No centro da nossa galáxia, uma vasta região de gás e poeira permanece oculta ao nosso olhar. Uma nova observação oferece-nos agora uma visão sem precedentes, revelando os seus mecanismos internos. Como nascem e desaparecem as estrelas neste cenário tão singular, perto de um buraco negro supermassivo?
A rede de telescópios ALMA, instalada no deserto do Atacama no Chile, produziu a maior imagem alguma vez feita da Zona Molecular Central. Esta região, com cerca de 650 anos-luz de largura, circunda o buraco negro central Sagitário A* e constitui o núcleo galáctico mais próximo que podemos estudar com tal precisão. A imagem revela uma paisagem cósmica feita de filamentos de matéria fria, onde as estrelas se formam.
A Zona Molecular Central observada pelo ALMA com um nível de detalhe notável. Crédito: ALMA(ESO/NAOJ/NRAO)/S. Longmore et al. Fundo: ESO/D. Minniti et al.
Nesta zona, a formação estelar ocorre com uma intensidade muito superior à observada na periferia da galáxia. As nuvens de gás colapsam para dar origem a estrelas massivas, algumas das quais terminam a sua existência em espetaculares explosões. Estas condições extremas permitem aos astrónomos compreender melhor o ciclo de vida das estrelas em ambientes semelhantes aos das galáxias distantes, jovens e ativas.
O estudo ACES permitiu ainda identificar a composição química do gás presente. Moléculas simples, como o monóxido de silício, coexistem com compostos orgânicos mais elaborados, tais como o metanol ou o etanol. Esta diversidade química é uma consequência dos processos em curso.
Localização da Zona Molecular Central no seio da Via Láctea.
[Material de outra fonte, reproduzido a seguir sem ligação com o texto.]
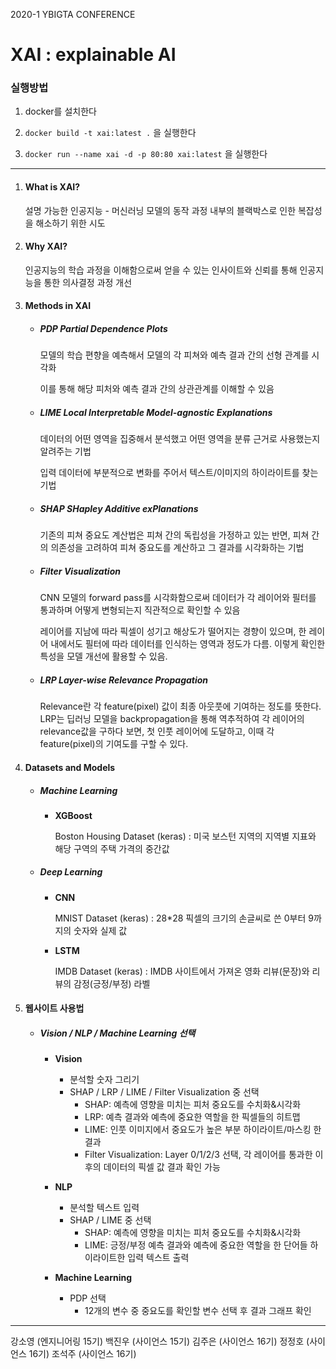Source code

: 2020-1 YBIGTA CONFERENCE

# XAI : explainable AI

### 실행방법

1. docker를 설치한다

2. `docker build -t xai:latest .`  을 실행한다

3. `docker run --name xai -d -p 80:80 xai:latest` 을 실행한다

---



1. #### What is XAI?

   설명 가능한 인공지능 - 머신러닝 모델의 동작 과정 내부의 블랙박스로 인한 복잡성을 해소하기 위한 시도

   

2. #### Why XAI?

   인공지능의 학습 과정을 이해함으로써 얻을 수 있는 인사이트와 신뢰를 통해 인공지능을 통한 의사결정 과정 개선

   

3. #### Methods in XAI

   - ##### PDP	Partial Dependence Plots

     모델의 학습 편향을 예측해서 모델의 각 피쳐와 예측 결과 간의 선형 관계를 시각화

     이를 통해 해당 피처와 예측 결과 간의 상관관계를 이해할 수 있음

     

   - ##### LIME    Local Interpretable Model-agnostic Explanations

     데이터의 어떤 영역을 집중해서 분석했고 어떤 영역을 분류 근거로 사용했는지 알려주는 기법

     입력 데이터에 부분적으로 변화를 주어서 텍스트/이미지의 하이라이트를 찾는 기법

     

   - ##### SHAP    SHapley Additive exPlanations

     기존의 피쳐 중요도 계산법은 피쳐 간의 독립성을 가정하고 있는 반면, 피쳐 간의 의존성을 고려하여 피쳐 중요도를 계산하고 그 결과를 시각화하는 기법

     

   - ##### Filter Visualization

     CNN 모델의 forward pass를 시각화함으로써 데이터가 각 레이어와 필터를 통과하며 어떻게 변형되는지 직관적으로 확인할 수 있음

     레이어를 지남에 따라 픽셀이 성기고 해상도가 떨어지는 경향이 있으며, 한 레이어 내에서도 필터에 따라 데이터를 인식하는 영역과 정도가 다름. 이렇게 확인한 특성을 모델 개선에 활용할 수 있음.

     

   - ##### LRP    Layer-wise Relevance Propagation

     Relevance란 각 feature(pixel) 값이 최종 아웃풋에 기여하는 정도를 뜻한다. LRP는 딥러닝 모델을 backpropagation을 통해 역추적하여 각 레이어의 relevance값을 구하다 보면, 첫 인풋 레이어에 도달하고, 이때 각 feature(pixel)의 기여도를 구할 수 있다.
     
     
     
     

4. #### Datasets and Models

   - ##### Machine Learning
     
     - **XGBoost**
     
       Boston Housing Dataset (keras) : 미국 보스턴 지역의 지역별 지표와 해당 구역의 주택 가격의 중간값
   - ##### Deep Learning
     
     - **CNN**
     
       MNIST Dataset (keras) : 28*28 픽셀의 크기의 손글씨로 쓴 0부터 9까지의 숫자와 실제 값
     
     - **LSTM** 
     
       IMDB Dataset (keras) : IMDB 사이트에서 가져온 영화 리뷰(문장)와 리뷰의 감정(긍정/부정) 라벨



5. #### 웹사이트 사용법

   - ##### Vision / NLP / Machine Learning 선택

     - **Vision**
       - 분석할 숫자 그리기
       - SHAP / LRP / LIME / Filter Visualization 중 선택
         - SHAP: 예측에 영향을 미치는 피처 중요도를 수치화&시각화
         - LRP: 예측 결과와 예측에 중요한 역할을 한 픽셀들의 히트맵
         - LIME: 인풋 이미지에서 중요도가 높은 부분 하이라이트/마스킹 한 결과
         - Filter Visualization: Layer 0/1/2/3 선택, 각 레이어를 통과한 이후의 데이터의 픽셀 값 결과 확인 가능

     - **NLP**
       - 분석할 텍스트 입력
       - SHAP / LIME 중 선택
         - SHAP: 예측에 영향을 미치는 피처 중요도를 수치화&시각화
         - LIME: 긍정/부정 예측 결과와 예측에 중요한 역할을 한 단어들 하이라이트한 입력 텍스트 출력
     - **Machine Learning**
       - PDP 선택
         - 12개의 변수 중 중요도를 확인할 변수 선택 후 결과 그래프 확인





------

강소영 (엔지니어링 15기)	백진우 (사이언스 15기)	김주은 (사이언스 16기)	정정호 (사이언스 16기)	조석주 (사이언스 16기)

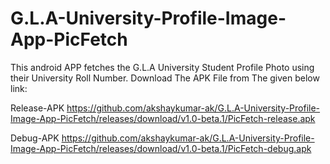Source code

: # G.L.A-University-Profile-Image-App-PicFetch
This android APP fetches the G.L.A University Student Profile Photo using their University Roll Number.
Download The APK File from The given below link:

Release-APK
https://github.com/akshaykumar-ak/G.L.A-University-Profile-Image-App-PicFetch/releases/download/v1.0-beta.1/PicFetch-release.apk

Debug-APK
https://github.com/akshaykumar-ak/G.L.A-University-Profile-Image-App-PicFetch/releases/download/v1.0-beta.1/PicFetch-debug.apk
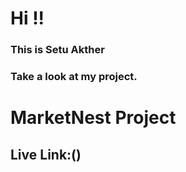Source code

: # Hi !!
### This is Setu Akther

### Take a look at my project.

# MarketNest Project

## Live Link:()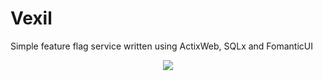 # Vexil

Simple feature flag service written using ActixWeb, SQLx and FomanticUI

<p align="center"><img src="https://raw.githubusercontent.com/sheshbabu/vexil/master/docs/screenshots/home.png" /></p>
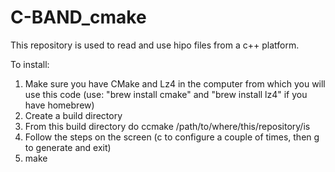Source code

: # C-BAND_cmake
This repository is used to read and use hipo files from a c++ platform.

To install:
1) Make sure you have CMake and Lz4 in the computer from which you will use this code (use: "brew install cmake" and "brew install lz4" if you have homebrew)
2) Create a build directory
3) From this build directory do ccmake /path/to/where/this/repository/is
4) Follow the steps on the screen (c to configure a couple of times, then g to generate and exit)
5) make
Crédito: ALMA(ESO/NAOJ/NRAO)/S. Longmore et al. Estrelas em medalhão: ESO/D. Minniti et al. Via Láctea: ESO/S. Guisard
Os investigadores indicam que esta região partilha muitas características com as galáxias do Universo jovem, onde as estrelas se formavam num caos comparável. Ao estudar a Zona Molecular Central, esperam assim traçar a evolução das galáxias ao longo do tempo.
O tamanho angular da zona, equivalente a três luas cheias, exigiu a combinação de numerosas observações individuais para formar um mosaico coerente.
Estes trabalhos foram objeto de uma publicação na revista Monthly Notices of the Royal Astronomical Society. Abrem caminho a novas explorações para compreender como os ambientes extremos influenciam o nascimento das estrelas e o crescimento das galáxias.